There are some columns that look quite broken, like the missing DATES. Let's expand our search to other documents.

To explore the domain of this data, we can visit the following links:

- [Explore Bicycle Thefts Open Data](https://data.torontopolice.on.ca/datasets/TorontoPS::bicycle-thefts-open-data/explore)
- [About Bicycle Thefts Open Data](https://data.torontopolice.on.ca/datasets/TorontoPS::bicycle-thefts-open-data/about)
- [Public Safety Open Data Documentation](https://ago-item-storage.s3.amazonaws.com/c0b17f1888544078bf650f3b8b04d35d/PSDP_Open_Data_Documentation.pdf)
- [Bicycle Data Code Sheet](https://ago-item-storage.s3.amazonaws.com/332f6e958b704d9aa023e7c3487f710f/Bicycle_Data_Code_Sheet.pdf)

Things we can learn from the documentation:

"In accordance with the Municipal Freedom of Information and Protection of Privacy Act, the Toronto Police Service has taken the necessary measures to protect the privacy of individuals involved in the reported occurrences. **No personal information related to any of the parties involved in the occurrence will be released as open data.**"

The downloadable datasets display the REPORT_DATE and OCC_DATE fields in UTC timezone.

Latest update: 2023-10-07

Latest Open Data Portal update: 2023-11-21

## Defining our quality requirements

From the dataset description we can derive the following information:

- Location has not been able to be verified -> Coordinates may be blank or outside City of Toronto
- Fields have been included for both the old 140 City of Toronto Neighbourhoods structure as well as the new 158 City of Toronto Neighbourhoods structure
- This dataset contains Bicycle Thefts occurrences from 2014-2020.
- The location of crime occurrences have been deliberately offset to the nearest road intersection node to protect the privacy of parties involved in the occurrence. Due to the offset of occurrence location, the numbers by Division and Neighbourhood may not reflect the exact count of occurrences reported within these geographies
- Toronto Police Service does not guarantee the accuracy, completeness, timeliness of the data and it should not be compared to any other source of crime data
- There is no personal data included in this dataset, so we don't have to be extra careful with PII data.

In the Public Safety site, they claim the dataset covers bike thefts from 2014 to 2022, instead of 2020.

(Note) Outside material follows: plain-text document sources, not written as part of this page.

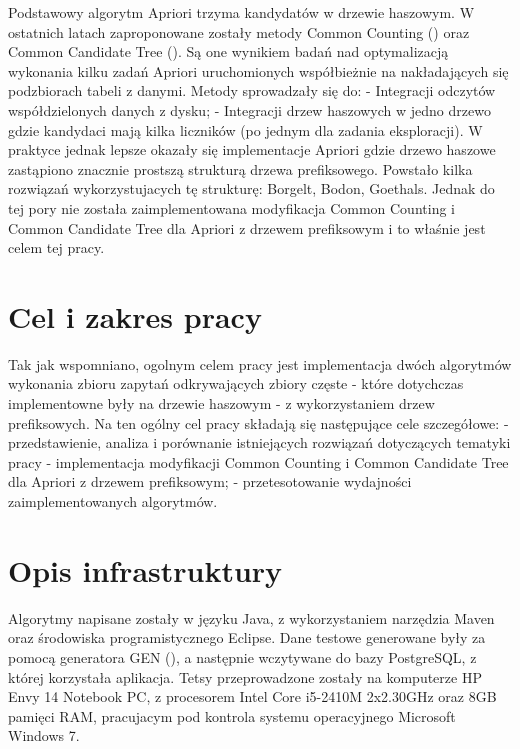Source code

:Podstawowy algorytm Apriori trzyma kandydatów w drzewie haszowym. W ostatnich latach zaproponowane zostały metody Common Counting (\cite{WojciechowskiCC}) oraz Common Candidate Tree (\cite{WojciechowskiCCT}). Są one wynikiem badań nad optymalizacją wykonania kilku zadań Apriori uruchomionych współbieżnie na nakładających się podzbiorach tabeli z danymi. Metody sprowadzały się do:\newline
- Integracji odczytów współdzielonych danych z dysku;\newline
- Integracji drzew haszowych w jedno drzewo gdzie kandydaci mają kilka liczników (po jednym dla zadania eksploracji).\newline
W praktyce jednak lepsze okazały się implementacje Apriori gdzie drzewo haszowe zastąpiono znacznie prostszą strukturą drzewa prefiksowego. Powstało kilka rozwiązań wykorzystujacych tę strukturę: Borgelt, Bodon, Goethals. Jednak do tej pory nie została zaimplementowana modyfikacja Common Counting i Common Candidate Tree dla Apriori z drzewem prefiksowym i to właśnie jest celem tej pracy. 

\section{Cel i zakres pracy}
\label{c12}

Tak jak wspomniano, ogolnym celem pracy jest implementacja dwóch algorytmów wykonania zbioru zapytań odkrywających zbiory częste - które dotychczas implementowne były na drzewie haszowym - z wykorzystaniem drzew prefiksowych. \newline
Na ten ogólny cel pracy składają się następujące cele szczegółowe:
- przedstawienie, analiza i porównanie istniejących rozwiązań dotyczących tematyki pracy
- implementacja modyfikacji Common Counting i Common Candidate Tree dla Apriori z drzewem prefiksowym;\newline
- przetesotowanie wydajności zaimplementowanych algorytmów.\newline

\section{Opis infrastruktury}
\label{c13}
Algorytmy napisane zostały w języku Java, z wykorzystaniem narzędzia Maven oraz środowiska programistycznego Eclipse. Dane testowe generowane były za pomocą generatora GEN (\cite{AgrawalGEN}), a następnie wczytywane do bazy PostgreSQL, z której korzystała aplikacja. Tetsy przeprowadzone zostały na komputerze HP Envy 14 Notebook PC, z procesorem Intel Core i5-2410M 2x2.30GHz oraz 8GB pamięci RAM, pracujacym pod kontrola systemu operacyjnego Microsoft Windows 7.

There is a site with data visualizations! https://data.torontopolice.on.ca/pages/bicycle-thefts

According to the Bicycle Thefts Dashboard: "Statistics are updated annually using the prepared open dataset provided for download. Current Year-to-Date data is not available for download." But... Current Year-to-Date data is visible in the Dashbord!

Let's explore data a bit:

- Historical data is available from 2014 to 2022. Yet, if we check the total numbers in the dashboard, the number of total thelfts is 31.972. In the dataset we have downloaded, we have 34.290 registered thefts. There is a difference of 2.318 registers (around 7% of the total)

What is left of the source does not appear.